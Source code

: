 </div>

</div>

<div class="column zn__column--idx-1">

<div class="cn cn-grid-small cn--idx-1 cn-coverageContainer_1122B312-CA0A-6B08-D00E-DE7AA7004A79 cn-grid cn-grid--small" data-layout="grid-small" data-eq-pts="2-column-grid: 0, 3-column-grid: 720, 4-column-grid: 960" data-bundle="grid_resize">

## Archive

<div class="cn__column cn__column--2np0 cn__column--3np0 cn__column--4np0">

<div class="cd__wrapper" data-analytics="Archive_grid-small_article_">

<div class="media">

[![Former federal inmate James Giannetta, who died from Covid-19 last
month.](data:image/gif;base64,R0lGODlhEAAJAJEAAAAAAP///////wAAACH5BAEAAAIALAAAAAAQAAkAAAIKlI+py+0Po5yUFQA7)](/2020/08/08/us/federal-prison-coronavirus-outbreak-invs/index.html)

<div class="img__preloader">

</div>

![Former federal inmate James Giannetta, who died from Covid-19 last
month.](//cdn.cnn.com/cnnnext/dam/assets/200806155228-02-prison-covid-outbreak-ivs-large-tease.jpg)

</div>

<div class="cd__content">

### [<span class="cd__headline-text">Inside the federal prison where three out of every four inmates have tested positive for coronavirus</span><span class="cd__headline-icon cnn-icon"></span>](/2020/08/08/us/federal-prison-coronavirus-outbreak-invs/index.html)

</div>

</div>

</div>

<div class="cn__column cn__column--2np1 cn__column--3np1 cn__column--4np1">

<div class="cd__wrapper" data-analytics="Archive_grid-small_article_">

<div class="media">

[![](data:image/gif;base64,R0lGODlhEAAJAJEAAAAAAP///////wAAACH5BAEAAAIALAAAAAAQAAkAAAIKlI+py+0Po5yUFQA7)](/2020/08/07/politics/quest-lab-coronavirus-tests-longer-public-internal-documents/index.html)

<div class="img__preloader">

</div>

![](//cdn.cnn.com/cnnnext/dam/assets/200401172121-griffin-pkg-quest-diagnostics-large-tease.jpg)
------------------------------------------------
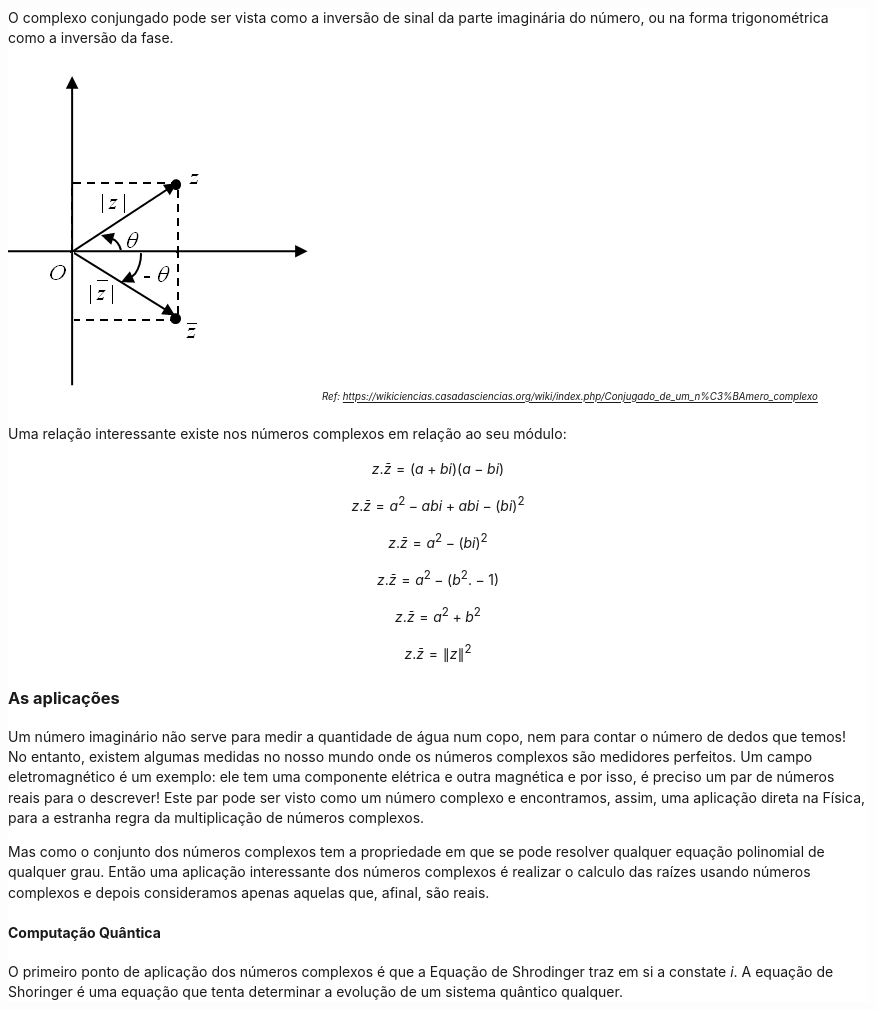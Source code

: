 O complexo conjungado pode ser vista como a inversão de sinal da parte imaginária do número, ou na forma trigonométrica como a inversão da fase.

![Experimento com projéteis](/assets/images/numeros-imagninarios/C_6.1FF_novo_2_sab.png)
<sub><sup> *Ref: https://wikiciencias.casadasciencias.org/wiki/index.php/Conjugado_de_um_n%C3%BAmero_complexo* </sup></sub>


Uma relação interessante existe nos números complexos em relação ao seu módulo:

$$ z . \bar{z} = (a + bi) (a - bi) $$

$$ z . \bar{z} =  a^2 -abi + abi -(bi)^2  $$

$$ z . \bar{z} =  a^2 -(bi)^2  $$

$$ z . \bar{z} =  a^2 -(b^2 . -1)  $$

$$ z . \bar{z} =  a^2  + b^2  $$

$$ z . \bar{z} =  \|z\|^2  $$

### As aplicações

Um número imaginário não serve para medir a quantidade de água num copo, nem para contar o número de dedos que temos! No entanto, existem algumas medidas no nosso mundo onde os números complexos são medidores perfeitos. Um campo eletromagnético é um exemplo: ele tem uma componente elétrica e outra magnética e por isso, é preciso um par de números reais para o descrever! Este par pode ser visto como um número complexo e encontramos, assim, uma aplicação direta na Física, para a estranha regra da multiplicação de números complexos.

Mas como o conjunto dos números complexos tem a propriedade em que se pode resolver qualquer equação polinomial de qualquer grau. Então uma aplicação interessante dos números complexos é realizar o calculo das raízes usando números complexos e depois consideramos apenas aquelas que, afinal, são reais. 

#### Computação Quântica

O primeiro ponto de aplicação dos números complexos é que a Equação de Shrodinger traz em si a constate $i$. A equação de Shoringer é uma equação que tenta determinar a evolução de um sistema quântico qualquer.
------------------------------------------------
EXERCISE OBJECTIVE:
From the entries above, copy out every line where the string "html" appears.

YOUR RESPONSE:
month.](data:image/gif;base64,R0lGODlhEAAJAJEAAAAAAP///////wAAACH5BAEAAAIALAAAAAAQAAkAAAIKlI+py+0Po5yUFQA7)](/2020/08/08/us/federal-prison-coronavirus-outbreak-invs/index.html)
### [<span class="cd__headline-text">Inside the federal prison where three out of every four inmates have tested positive for coronavirus</span><span class="cd__headline-icon cnn-icon"></span>](/2020/08/08/us/federal-prison-coronavirus-outbreak-invs/index.html)
[![](data:image/gif;base64,R0lGODlhEAAJAJEAAAAAAP///////wAAACH5BAEAAAIALAAAAAAQAAkAAAIKlI+py+0Po5yUFQA7)](/2020/08/07/politics/quest-lab-coronavirus-tests-longer-public-internal-documents/index.html)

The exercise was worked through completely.